背中の厚みと広がりとは?厚みを構成する筋肉や、分厚い背中を作るトレーニング法をトレーナーが徹底解説‼︎

日々筋力トレーニングに取り組んでいる方であれば、一度は耳にしたことがあるであろう、背中の厚みと広がり。「厚みや広がりなど存在しない。全部鍛えれば分厚く広くなる。」このような意見もあれば、「厚みを出すには○○筋を鍛える必要があり、広がりをつけるには○○筋を鍛える必要がある。」といった真逆の意見も耳にします。

今回は、トレーナーである筆者が、背中の厚みと広がりとは何か、そして特に厚みをつけるためにはどのような種目に取り組む必要があるかを徹底解説します‼︎

背中の厚みと広がりとは

結論から述べると、背中の厚みと広がりは分けて考えることができます。これは背中に付着する筋肉の内、発達した際後頭部側に隆起してくる筋肉群と、左右それぞれの耳側に隆起する筋肉群に別れることとなるからです。

即ち、ある筋肉を重点的に鍛えれば厚みを、これまたある筋肉を重点的に鍛えれば広がりを、といったように鍛え分けることができるのです。

厚みを構成する筋肉

そしてズバリ、そんな背中の厚みを構成する筋肉は、僧帽筋中部・下部繊維です!

僧帽筋とは、上部・中部・下部と3つの繊維から形成される筋肉群であり、上部は肩甲骨挙上(首をすくめるような動作)、中部は肩甲骨内転(肩甲骨を寄せるような動作)、下部は肩甲骨内転、及び肩甲骨下制(肩甲骨を下げるような動作)といった作用を持ち、背面の中央部に位置する筋肉群です。

先述の通り、その中でも中部・下部繊維が背中の厚みを構成する筋肉であり、分厚い背中を

おすすめの種目

ここからは、そんな僧帽筋中部・下部を鍛えるためにおすすめの種目を具体的に紹介していきます。

 

・インクラインダンベルサポートロウイング

 

様々な名称で呼ばれるこの種目ですが、動作としては単純で、両手にダンベルを持ち、1段のみ角度を上げたインクラインベンチ台に胸を預け、そのままダンベルを胸に向かって引き上げるという種目です。

この種目のポイントは、特にダンベルを引く際に顎を引かずに顔を上げたまま行う事です。顎を引いてしまうと肩甲骨の寄せが甘くなり、上腕二頭筋が強く稼働してしまうため注意が必要です!

 

・ケーブルローイング(ストレートバー)

 

ケーブルマシンにストレートバーアタッチメントを装着し、そのバーを鳩尾に向かって引いていく種目となります。

肩甲骨の内転は、脇が閉まった状態ではなく、ある程度脇が開いた状態である方がより強く起こすことが出来るため、Vバーなどではなくストレートバーを利用することをお勧めします。

 

・ベントオーバーローイング

 

ベントオーバーローイングといえば背中の定番種目の一つですが、実は難易度が非常に高い種目です。

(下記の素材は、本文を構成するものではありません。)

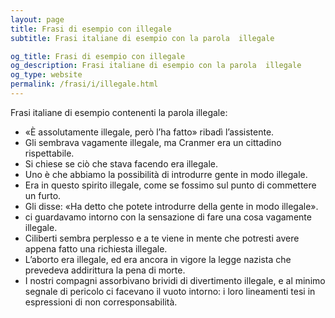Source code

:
 ```yaml
---
layout: page
title: Frasi di esempio con illegale 
subtitle: Frasi italiane di esempio con la parola  illegale

og_title: Frasi di esempio con illegale 
og_description: Frasi italiane di esempio con la parola  illegale
og_type: website
permalink: /frasi/i/illegale.html
---
```


Frasi italiane di esempio contenenti la parola illegale:


- «È assolutamente illegale, però l’ha fatto» ribadì l’assistente.
- Gli sembrava vagamente illegale, ma Cranmer era un cittadino rispettabile.
- Si chiese se ciò che stava facendo era illegale.
- Uno è che abbiamo la possibilità di introdurre gente in modo illegale.
- Era in questo spirito illegale, come se fossimo sul punto di commettere un furto.
- Gli disse: «Ha detto che potete introdurre della gente in modo illegale».
- ci guardavamo intorno con la sensazione di fare una cosa vagamente illegale.
- Ciliberti sembra perplesso e a te viene in mente che potresti avere appena fatto una richiesta illegale.
- L’aborto era illegale, ed era ancora in vigore la legge nazista che prevedeva addirittura la pena di morte.
- I nostri compagni assorbivano brividi di divertimento illegale, e al minimo segnale di pericolo ci facevano il vuoto intorno: i loro lineamenti tesi in espressioni di non corresponsabilità.
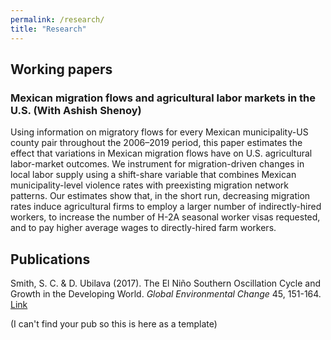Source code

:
 ```yaml
---
permalink: /research/
title: "Research"
---
```


## Working papers

### Mexican migration flows and agricultural labor markets in the U.S. (With Ashish Shenoy)
Using information on migratory flows for every Mexican municipality-US county pair throughout the 2006–2019 period, this paper estimates the effect that variations in Mexican migration flows have on U.S. agricultural labor-market outcomes. We instrument for migration-driven changes in local labor supply using a shift-share variable that combines Mexican municipality-level violence rates with preexisting migration network patterns. Our estimates show that, in the short run, decreasing migration rates induce agricultural firms to employ a larger number of indirectly-hired workers, to increase the number of H-2A seasonal worker visas requested, and to pay higher average wages to directly-hired farm workers.


## Publications
Smith, S. C. & D. Ubilava (2017). The El Ni&ntilde;o Southern Oscillation Cycle and Growth in the Developing World. <em>Global Environmental Change</em> 45, 151-164. [Link](https://www.sciencedirect.com/science/article/pii/S0959378017300432)

(I can't find your pub so this is here as a template)
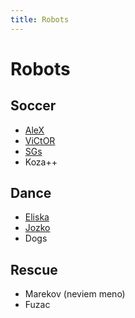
 ```yaml
---
title: Robots
---
```


# Robots

Soccer
------
- <a href="robots_soccer/index.html#alex">AleX</a>
- <a href="robots_soccer/index.html#victor">ViCtOR</a>
- <a href="robots_soccer/index.html#sgs">SGs</a>
- Koza++

Dance
-----
- <a href="robots_dance/index.html#eliska">Eliska</a>
- <a href="robots_dance/index.html#jozko">Jozko</a>
- Dogs

Rescue
------
- Marekov (neviem meno)
- Fuzac


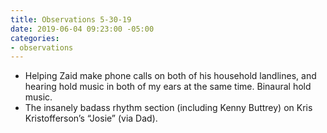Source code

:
 ```yaml
---
title: Observations 5-30-19
date: 2019-06-04 09:23:00 -05:00
categories:
- observations
---
```


- Helping Zaid make phone calls on both of his household landlines, and hearing hold music in both of my ears at the same time. Binaural hold music.
- The insanely badass rhythm section (including Kenny Buttrey) on Kris Kristofferson’s “Josie” (via Dad).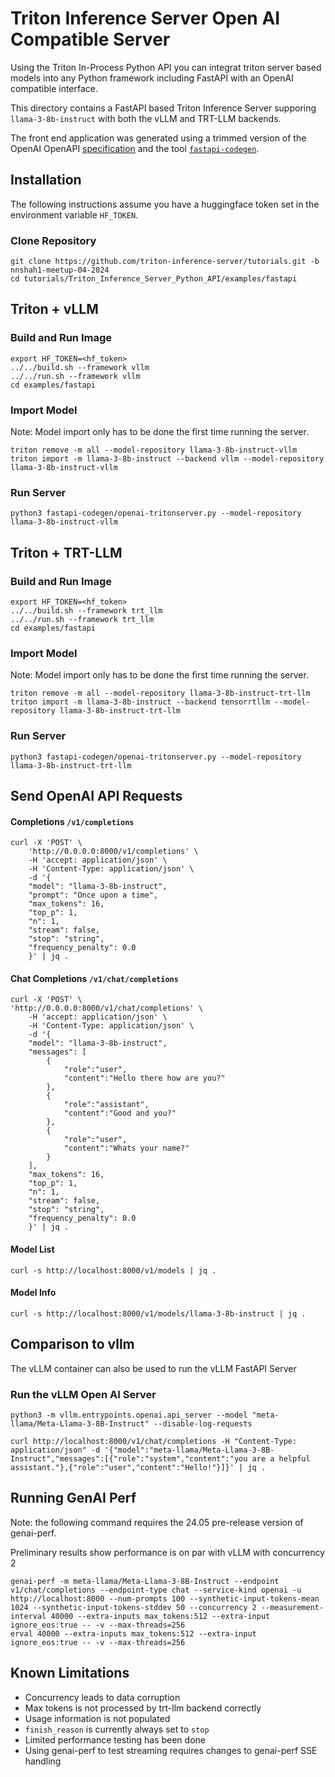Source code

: <!--
# Copyright 2024, NVIDIA CORPORATION & AFFILIATES. All rights reserved.
#
# Redistribution and use in source and binary forms, with or without
# modification, are permitted provided that the following conditions
# are met:
#  * Redistributions of source code must retain the above copyright
#    notice, this list of conditions and the following disclaimer.
#  * Redistributions in binary form must reproduce the above copyright
#    notice, this list of conditions and the following disclaimer in the
#    documentation and/or other materials provided with the distribution.
#  * Neither the name of NVIDIA CORPORATION nor the names of its
#    contributors may be used to endorse or promote products derived
#    from this software without specific prior written permission.
#
# THIS SOFTWARE IS PROVIDED BY THE COPYRIGHT HOLDERS ``AS IS'' AND ANY
# EXPRESS OR IMPLIED WARRANTIES, INCLUDING, BUT NOT LIMITED TO, THE
# IMPLIED WARRANTIES OF MERCHANTABILITY AND FITNESS FOR A PARTICULAR
# PURPOSE ARE DISCLAIMED.  IN NO EVENT SHALL THE COPYRIGHT OWNER OR
# CONTRIBUTORS BE LIABLE FOR ANY DIRECT, INDIRECT, INCIDENTAL, SPECIAL,
# EXEMPLARY, OR CONSEQUENTIAL DAMAGES (INCLUDING, BUT NOT LIMITED TO,
# PROCUREMENT OF SUBSTITUTE GOODS OR SERVICES; LOSS OF USE, DATA, OR
# PROFITS; OR BUSINESS INTERRUPTION) HOWEVER CAUSED AND ON ANY THEORY
# OF LIABILITY, WHETHER IN CONTRACT, STRICT LIABILITY, OR TORT
# (INCLUDING NEGLIGENCE OR OTHERWISE) ARISING IN ANY WAY OUT OF THE USE
# OF THIS SOFTWARE, EVEN IF ADVISED OF THE POSSIBILITY OF SUCH DAMAGE.
-->

# Triton Inference Server Open AI Compatible Server

Using the Triton In-Process Python API you can integrat triton server
based models into any Python framework including FastAPI with an
OpenAI compatible interface.

This directory contains a FastAPI based Triton Inference Server
supporing `llama-3-8b-instruct` with both the vLLM and TRT-LLM
backends.

The front end application was generated using a trimmed version of the
OpenAI OpenAPI [specification](api-spec/openai_trimmed.yml) and the
tool [`fastapi-codegen`](scripts/openai_trimmed.yml).

## Installation

The following instructions assume you have a huggingface token set in
the environment variable `HF_TOKEN`.

### Clone Repository
```
git clone https://github.com/triton-inference-server/tutorials.git -b nnshah1-meetup-04-2024
cd tutorials/Triton_Inference_Server_Python_API/examples/fastapi
```
## Triton + vLLM

### Build and Run Image
```
export HF_TOKEN=<hf_token>
../../build.sh --framework vllm
../../run.sh --framework vllm
cd examples/fastapi
```

### Import Model

Note: Model import only has to be done the first time running the server.

```
triton remove -m all --model-repository llama-3-8b-instruct-vllm
triton import -m llama-3-8b-instruct --backend vllm --model-repository llama-3-8b-instruct-vllm
```

### Run Server

```
python3 fastapi-codegen/openai-tritonserver.py --model-repository llama-3-8b-instruct-vllm
```

## Triton + TRT-LLM

### Build and Run Image
```
export HF_TOKEN=<hf_token>
../../build.sh --framework trt_llm
../../run.sh --framework trt_llm
cd examples/fastapi
```

### Import Model

Note: Model import only has to be done the first time running the server.

```
triton remove -m all --model-repository llama-3-8b-instruct-trt-llm
triton import -m llama-3-8b-instruct --backend tensorrtllm --model-repository llama-3-8b-instruct-trt-llm
```

### Run Server

```
python3 fastapi-codegen/openai-tritonserver.py --model-repository llama-3-8b-instruct-trt-llm
```

## Send OpenAI API Requests

#### Completions `/v1/completions`

```
curl -X 'POST' \
    'http://0.0.0.0:8000/v1/completions' \
    -H 'accept: application/json' \
    -H 'Content-Type: application/json' \
    -d '{
    "model": "llama-3-8b-instruct",
    "prompt": "Once upon a time",
    "max_tokens": 16,
    "top_p": 1,
    "n": 1,
    "stream": false,
    "stop": "string",
    "frequency_penalty": 0.0
    }' | jq .
```

#### Chat Completions `/v1/chat/completions`

```
curl -X 'POST' \
'http://0.0.0.0:8000/v1/chat/completions' \
    -H 'accept: application/json' \
    -H 'Content-Type: application/json' \
    -d '{
    "model": "llama-3-8b-instruct",
    "messages": [
        {
            "role":"user",
            "content":"Hello there how are you?"
        },
        {
            "role":"assistant",
            "content":"Good and you?"
        },
        {
            "role":"user",
            "content":"Whats your name?"
        }
    ],
    "max_tokens": 16,
    "top_p": 1,
    "n": 1,
    "stream": false,
    "stop": "string",
    "frequency_penalty": 0.0
    }' | jq .
```

#### Model List

```
curl -s http://localhost:8000/v1/models | jq .
```

#### Model Info

```
curl -s http://localhost:8000/v1/models/llama-3-8b-instruct | jq .
```

## Comparison to vllm

The vLLM container can also be used to run the vLLM FastAPI Server

### Run the vLLM Open AI Server
```
python3 -m vllm.entrypoints.openai.api_server --model "meta-llama/Meta-Llama-3-8B-Instruct" --disable-log-requests
```

```
curl http://localhost:8000/v1/chat/completions -H "Content-Type: application/json" -d '{"model":"meta-llama/Meta-Llama-3-8B-Instruct","messages":[{"role":"system","content":"you are a helpful assistant."},{"role":"user","content":"Hello!"}]}' | jq .
```

## Running GenAI Perf

Note: the following command requires the 24.05 pre-release version of genai-perf.

Preliminary results show performance is on par with vLLM with concurrency 2

```
genai-perf -m meta-llama/Meta-Llama-3-8B-Instruct --endpoint v1/chat/completions --endpoint-type chat --service-kind openai -u http://localhost:8000 --num-prompts 100 --synthetic-input-tokens-mean 1024 --synthetic-input-tokens-stddev 50 --concurrency 2 --measurement-interval 40000 --extra-inputs max_tokens:512 --extra-input ignore_eos:true -- -v --max-threads=256
erval 40000 --extra-inputs max_tokens:512 --extra-input ignore_eos:true -- -v --max-threads=256
```

## Known Limitations

* Concurrency leads to data corruption
* Max tokens is not processed by trt-llm backend correctly
* Usage information is not populated
* `finish_reason` is currently always set to `stop`
* Limited performance testing has been done
* Using genai-perf to test streaming requires changes to genai-perf SSE handling
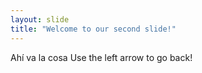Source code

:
 ```yaml
---
layout: slide
title: "Welcome to our second slide!"
---
```

Ahí va la cosa
Use the left arrow to go back!
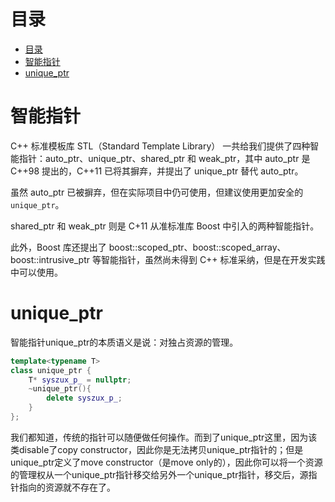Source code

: # 目录
- [目录](#目录)
- [智能指针](#智能指针)
- [unique_ptr](#unique_ptr)


# 智能指针
C++ 标准模板库 STL（Standard Template Library） 一共给我们提供了四种智能指针：auto_ptr、unique_ptr、shared_ptr 和 weak_ptr，其中 auto_ptr 是 C++98 提出的，C++11 已将其摒弃，并提出了 unique_ptr 替代 auto_ptr。

虽然 auto_ptr 已被摒弃，但在实际项目中仍可使用，但建议使用更加安全的 ``unique_ptr``。

shared_ptr 和 weak_ptr 则是 C+11 从准标准库 Boost 中引入的两种智能指针。

此外，Boost 库还提出了 boost::scoped_ptr、boost::scoped_array、boost::intrusive_ptr 等智能指针，虽然尚未得到 C++ 标准采纳，但是在开发实践中可以使用。

# unique_ptr
智能指针unique_ptr的本质语义是说：对独占资源的管理。
```cpp
template<typename T>
class unique_ptr {
    T* syszux_p_ = nullptr;
    ~unique_ptr(){
        delete syszux_p_;
    }
};
```
我们都知道，传统的指针可以随便做任何操作。而到了unique_ptr这里，因为该类disable了copy constructor，因此你是无法拷贝unique_ptr指针的；但是unique_ptr定义了move constructor（是move only的），因此你可以将一个资源的管理权从一个unique_ptr指针移交给另外一个unique_ptr指针，移交后，源指针指向的资源就不存在了。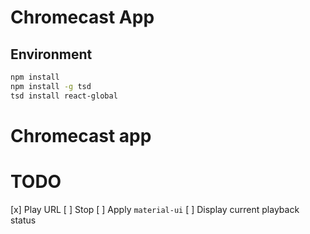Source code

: # Chromecast App

## Environment

```sh
npm install
npm install -g tsd
tsd install react-global
```
# Chromecast app

# TODO

[x] Play URL
[ ] Stop
[ ] Apply `material-ui`
[ ] Display current playback status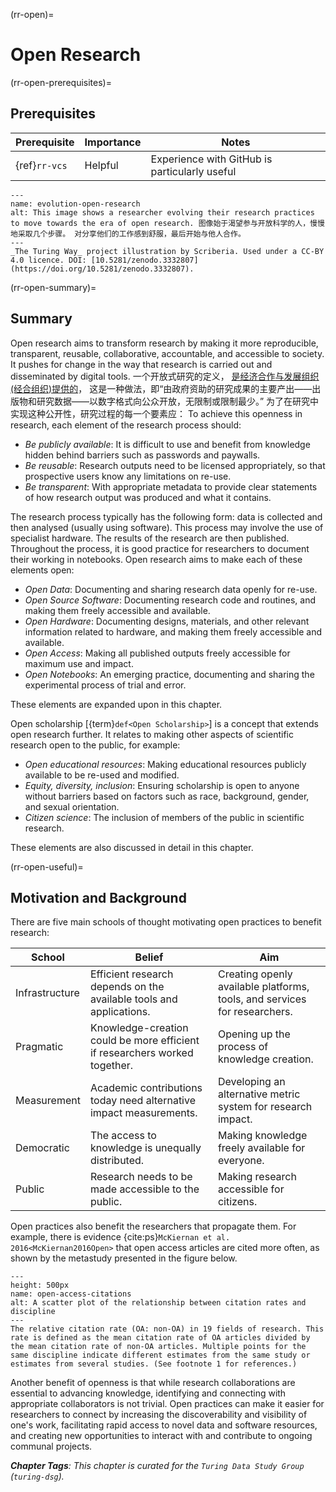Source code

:(rr-open)=
# Open Research

(rr-open-prerequisites)=
## Prerequisites

| Prerequisite  | Importance | Notes                                         |
| ------------- | ---------- | --------------------------------------------- |
| {ref}`rr-vcs` | Helpful    | Experience with GitHub is particularly useful |


```{figure} ../figures/evolution-open-research.jpg
---
name: evolution-open-research
alt: This image shows a researcher evolving their research practices to move towards the era of open research. 图像始于渴望参与开放科学的人，慢慢地采取几个步骤。 对分享他们的工作感到舒服，最后开始与他人合作。
---
_The Turing Way_ project illustration by Scriberia. Used under a CC-BY 4.0 licence. DOI: [10.5281/zenodo.3332807](https://doi.org/10.5281/zenodo.3332807).
```

(rr-open-summary)=
## Summary

Open research aims to transform research by making it more reproducible, transparent, reusable, collaborative, accountable, and accessible to society. It pushes for change in the way that research is carried out and disseminated by digital tools. 一个开放式研究的定义， [是经济合作与发展组织(经合组织)提供的](https://www.fct.pt/dsi/docs/Making_Open_Science_a_Reality.pdf "Making Open Science a Reality, OECD Science, Technology and Industry Policy Papers No. 25")， 这是一种做法，即“由政府资助的研究成果的主要产出——出版物和研究数据——以数字格式向公众开放，无限制或限制最少。” 为了在研究中实现这种公开性，研究过程的每一个要素应： To achieve this openness in research, each element of the research process should:

- _Be publicly available_: It is difficult to use and benefit from knowledge hidden behind barriers such as passwords and paywalls.
- _Be reusable_: Research outputs need to be licensed appropriately, so that prospective users know any limitations on re-use.
- _Be transparent_: With appropriate metadata to provide clear statements of how research output was produced and what it contains.

The research process typically has the following form: data is collected and then analysed (usually using software). This process may involve the use of specialist hardware. The results of the research are then published. Throughout the process, it is good practice for researchers to document their working in notebooks. Open research aims to make each of these elements open:

- _Open Data_: Documenting and sharing research data openly for re-use.
- _Open Source Software_: Documenting research code and routines, and making them freely accessible and available.
- _Open Hardware_: Documenting designs, materials, and other relevant information related to hardware, and making them freely accessible and available.
- _Open Access_: Making all published outputs freely accessible for maximum use and impact.
- _Open Notebooks_: An emerging practice, documenting and sharing the experimental process of trial and error.

These elements are expanded upon in this chapter.

Open scholarship [{term}`def<Open Scholarship>`] is a concept that extends open research further. It relates to making other aspects of scientific research open to the public, for example:

- _Open educational resources_: Making educational resources publicly available to be re-used and modified.
- _Equity, diversity, inclusion_: Ensuring scholarship is open to anyone without barriers based on factors such as race, background, gender, and sexual orientation.
- _Citizen science_: The inclusion of members of the public in scientific research.

These elements are also discussed in detail in this chapter.

(rr-open-useful)=
## Motivation and Background

There are five main schools of thought motivating open practices to benefit research:

| School         | Belief                                                                     | Aim                                                                       |
| -------------- | -------------------------------------------------------------------------- | ------------------------------------------------------------------------- |
| Infrastructure | Efficient research depends on the available tools and applications.        | Creating openly available platforms, tools, and services for researchers. |
| Pragmatic      | Knowledge-creation could be more efficient if researchers worked together. | Opening up the process of knowledge creation.                             |
| Measurement    | Academic contributions today need alternative impact measurements.         | Developing an alternative metric system for research impact.              |
| Democratic     | The access to knowledge is unequally distributed.                          | Making knowledge freely available for everyone.                           |
| Public         | Research needs to be made accessible to the public.                        | Making research accessible for citizens.                                  |

Open practices also benefit the researchers that propagate them. For example, there is evidence {cite:ps}`McKiernan et al. 2016<McKiernan2016Open>` that open access articles are cited more often, as shown by the metastudy presented in the figure below.

```{figure} ../figures/open-access-citations.jpg
---
height: 500px
name: open-access-citations
alt: A scatter plot of the relationship between citation rates and discipline
---
The relative citation rate (OA: non-OA) in 19 fields of research. This rate is defined as the mean citation rate of OA articles divided by the mean citation rate of non-OA articles. Multiple points for the same discipline indicate different estimates from the same study or estimates from several studies. (See footnote 1 for references.)
```

Another benefit of openness is that while research collaborations are essential to advancing knowledge, identifying and connecting with appropriate collaborators is not trivial. Open practices can make it easier for researchers to connect by increasing the discoverability and visibility of one's work, facilitating rapid access to novel data and software resources, and creating new opportunities to interact with and contribute to ongoing communal projects.

***Chapter Tags**: This chapter is curated for the `Turing Data Study Group` (`turing-dsg`).*
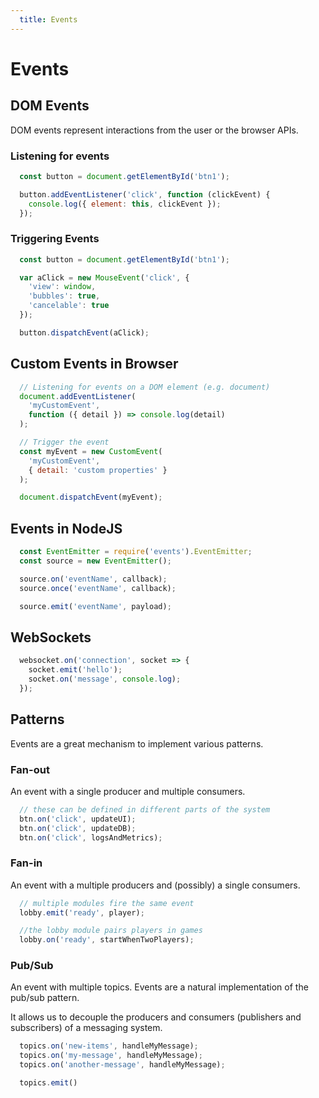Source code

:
 ```yaml
---
  title: Events
---
```

# Events

## DOM Events

DOM events represent interactions from the user or the browser APIs.

### Listening for events
```javascript
  const button = document.getElementById('btn1');

  button.addEventListener('click', function (clickEvent) {
    console.log({ element: this, clickEvent });
  });
```

### Triggering Events
```javascript
  const button = document.getElementById('btn1');

  var aClick = new MouseEvent('click', {
    'view': window,
    'bubbles': true,
    'cancelable': true
  });

  button.dispatchEvent(aClick);
```

## Custom Events in Browser

```javascript
  // Listening for events on a DOM element (e.g. document)
  document.addEventListener(
    'myCustomEvent',
    function ({ detail }) => console.log(detail)
  );

  // Trigger the event
  const myEvent = new CustomEvent(
    'myCustomEvent',
    { detail: 'custom properties' }
  );

  document.dispatchEvent(myEvent);
```

## Events in NodeJS

```javascript
  const EventEmitter = require('events').EventEmitter;
  const source = new EventEmitter();

  source.on('eventName', callback);
  source.once('eventName', callback);

  source.emit('eventName', payload);
```

## WebSockets

```javascript
  websocket.on('connection', socket => {
    socket.emit('hello');
    socket.on('message', console.log);
  });
```

## Patterns

Events are a great mechanism to implement various patterns.

### Fan-out
An event with a single producer and multiple consumers.
```javascript
  // these can be defined in different parts of the system
  btn.on('click', updateUI);
  btn.on('click', updateDB);
  btn.on('click', logsAndMetrics);
```

### Fan-in
An event with a multiple producers and (possibly) a single consumers.
```javascript
  // multiple modules fire the same event
  lobby.emit('ready', player);

  //the lobby module pairs players in games
  lobby.on('ready', startWhenTwoPlayers);
```

### Pub/Sub
An event with multiple topics. Events are a natural implementation of the pub/sub pattern.

It allows us to decouple the producers and consumers (publishers and subscribers) of a messaging system.

```javascript
  topics.on('new-items', handleMyMessage);
  topics.on('my-message', handleMyMessage);
  topics.on('another-message', handleMyMessage);

  topics.emit()
```
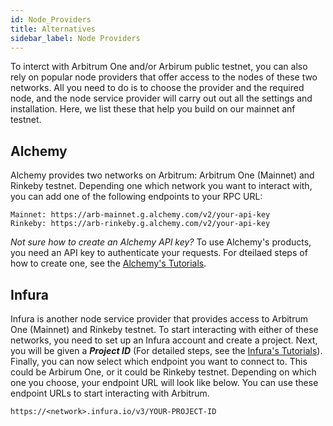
 ```yaml
---
id: Node_Providers
title: Alternatives
sidebar_label: Node Providers
---
```


To interct with Arbitrum One and/or Arbirum public testnet, you can also rely on popular node providers that offer access to the nodes of these two networks. All you need to do is to choose the provider and the required node, and the node service provider will carry out out all the settings and installation. Here, we list these that help you build on our mainnet anf testnet.

## Alchemy

Alchemy provides two networks on Arbitrum: Arbitrum One (Mainnet) and Rinkeby testnet. Depending one which network you want to interact with, you can add one of the following endpoints to your RPC URL:
    
    Mainnet: https://arb-mainnet.g.alchemy.com/v2/your-api-key
    Rinkeby: https://arb-rinkeby.g.alchemy.com/v2/your-api-key

*Not sure how to create an Alchemy API key?*
To use Alchemy's products, you need an API key to authenticate your requests. For dteilaed steps of how to create one, see the [Alchemy's Tutorials](https://docs.alchemy.com/alchemy/introduction/getting-started#1.create-an-alchemy-key).


## Infura
Infura is another node service provider that provides access to Arbitrum One (Mainnet) and Rinkeby testnet. To start interacting with either of these networks, you need to set up an Infura account and create a project. Next, you will be given a ***Project ID*** (For detailed steps, see the [Infura's Tutorials](https://blog.infura.io/getting-started-with-infura-28e41844cc89/)). Finally, you can now select which endpoint you want to connect to. This could be Arbirum One, or it could be Rinkeby testnet. Depending on which one you choose, your endpoint URL will look like below. You can use these endpoint URLs to start interacting with Arbitrum.

    https://<network>.infura.io/v3/YOUR-PROJECT-ID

まず、その名の通りベントオーバーした体勢を取る必要があり、そのためにはそれ相応の臀筋群、ハムストリングスの強さが必要です。

仮にその最低限度の強さがある方であれば、ベントオーバーローイングは背中の種目の中でも最上位の強度を与えることができる種目であるため、是非積極的に取り組むことをおすすめします。

 

いかがでしたでしょうか?

今回は背中の厚みとは何か、分厚い背中をつけるためにはどのような種目に取り組むべきかを紹介させて頂きました!